For thousands of years, people living along the Mediterranean coast have indulged in a diet high in fiber fruits and vegetables, as well as legumes, whole grains, olive oil, fish and herbs. This healthy eating pattern has earned a reputation for disease prevention, mood enhancement, pleasant weight management, and more.
This article takes a closer look at what the Mediterranean diet is, what it has to offer, what foods to eat, how to follow it, etc.
What is the Mediterranean Diet?
The Mediterranean diet is based on the traditional foods people used to eat in countries along the Mediterranean coast, including France, Spain, Greece and Italy.
Researchers note that these people are exceptionally healthy and have a low risk of many chronic diseases.

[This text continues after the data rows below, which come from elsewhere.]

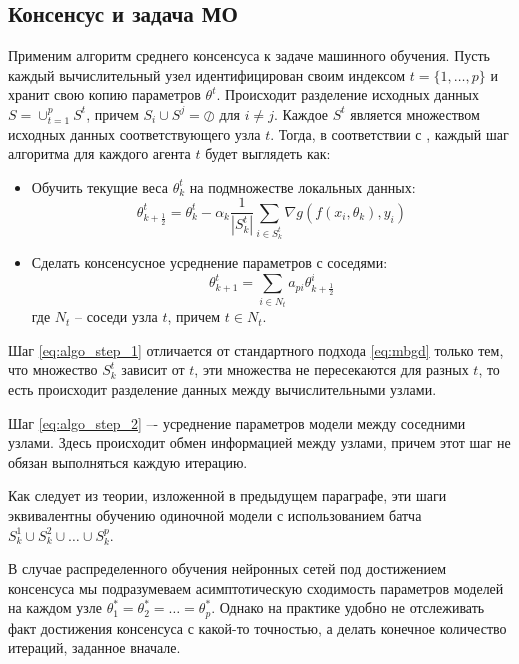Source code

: \documentclass[a4paper,article,14pt]{extarticle}
\begin{document}
\subsection{Консенсус и задача МО}
Применим алгоритм среднего консенсуса к задаче машинного обучения. Пусть каждый вычислительный узел идентифицирован своим индексом $t = \{1, \ldots, p \}$ и хранит свою копию параметров $\theta^t$. Происходит разделение исходных данных $S = \cup_{t=1}^p S^t$, причем $S_i \cup S^j = \oslash \text{ для } i \ne j$. Каждое $S^t$ является множеством исходных данных соответствующего узла $t$. Тогда, в соответствии с \cite{decentralized_sgd}, каждый шаг алгоритма для каждого агента $t$ будет выглядеть как:
\begin{itemize}
\item
    Обучить текущие веса $\theta_k^t$ на подмножестве локальных данных:
     \begin{equation} \label{eq:algo_step_1}
    \theta_{k+\frac{1}{2}}^t =
    \theta_k^t - \alpha_k\frac{1}{|S_k^t|}\sum_{i\in S_k^t}\nabla g(f(x_i, \theta_k), y_i)
    \end{equation}

\item
    Сделать консенсусное усреднение параметров с соседями:
     \begin{equation} \label{eq:algo_step_2}
     \theta_{k+1}^t =
     \sum_{i \in N_t}a_{pi}\theta_{k+\frac{1}{2}}^i
     \end{equation}
где $N_t$ -- соседи узла $t$, причем $t \in N_t$.
\end{itemize}

Шаг \ref{eq:algo_step_1} отличается от стандартного подхода \ref{eq:mbgd} только тем, что множество $S_k^t$ зависит от $t$, эти множества не пересекаются для разных $t$, то есть происходит разделение данных между вычислительными узлами.

Шаг \ref{eq:algo_step_2} –- усреднение параметров модели  между соседними узлами. Здесь происходит обмен информацией между узлами, причем этот шаг не обязан выполняться каждую итерацию.

Как следует из теории, изложенной в предыдущем параграфе, эти шаги эквивалентны обучению одиночной модели с использованием батча $S_k^1 \cup S_k^2 \cup \ldots \cup S_k^p$.

В случае распределенного обучения нейронных сетей под достижением консенсуса мы подразумеваем асимптотическую сходимость параметров моделей на каждом узле $\theta_1^*=\theta_2^*=\ldots=\theta_p^*$.
Однако на практике удобно не отслеживать факт достижения консенсуса с какой-то точностью, а делать конечное количество итераций, заданное вначале.
\pagebreak
\end{document}
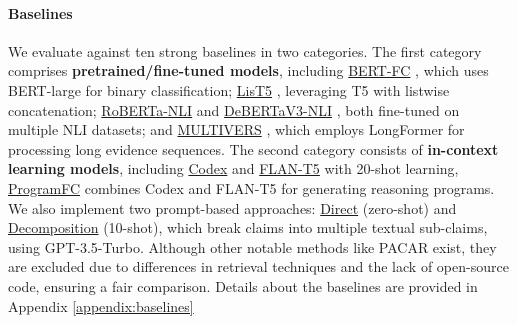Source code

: \paragraph{Baselines}
We evaluate {\MyFC} against ten strong baselines in two categories. The first category comprises \textbf{pretrained/fine-tuned models}, including \underline{BERT-FC} \cite{soleimani2020bert}, which uses BERT-large for binary classification; \underline{LisT5} \cite{jiang2021exploring}, leveraging T5 with listwise concatenation; \underline{RoBERTa-NLI} \cite{nie2019combining} and \underline{DeBERTaV3-NLI} \cite{he2021debertav3}, both fine-tuned on multiple NLI datasets; and \underline{MULTIVERS} \cite{wadden2021multivers}, which employs LongFormer \cite{beltagy2020longformer} for processing long evidence sequences. The second category consists of \textbf{in-context learning models}, including \underline{Codex} \cite{chen2021evaluating} and \underline{FLAN-T5} \cite{chung2022scaling} with 20-shot learning, \underline{ProgramFC} \cite{pan2023fact} combines Codex and FLAN-T5 for generating reasoning programs. We also implement two prompt-based approaches: \underline{Direct} (zero-shot) and \underline{Decomposition} (10-shot), which break claims into multiple textual sub-claims, using GPT-3.5-Turbo. Although other notable methods like PACAR \cite{zhao2024pacar} exist, they are excluded due to differences in retrieval techniques and the lack of open-source code, ensuring a fair comparison. Details about the baselines are provided in Appendix \ref{appendix:baselines}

While there are no strict rules or regulations for this diet, it typically encourages fruits, vegetables, whole grains, legumes, nuts, seeds and heart-healthy fats. Processed foods, added sugars and refined grains should be limited.
Many studies have now shown that the Mediterranean diet can promote weight loss and help prevent heart attacks, strokes, type 2 diabetes and premature death.
For this reason, the Mediterranean diet is often recommended for people who want to improve their health and prevent chronic disease.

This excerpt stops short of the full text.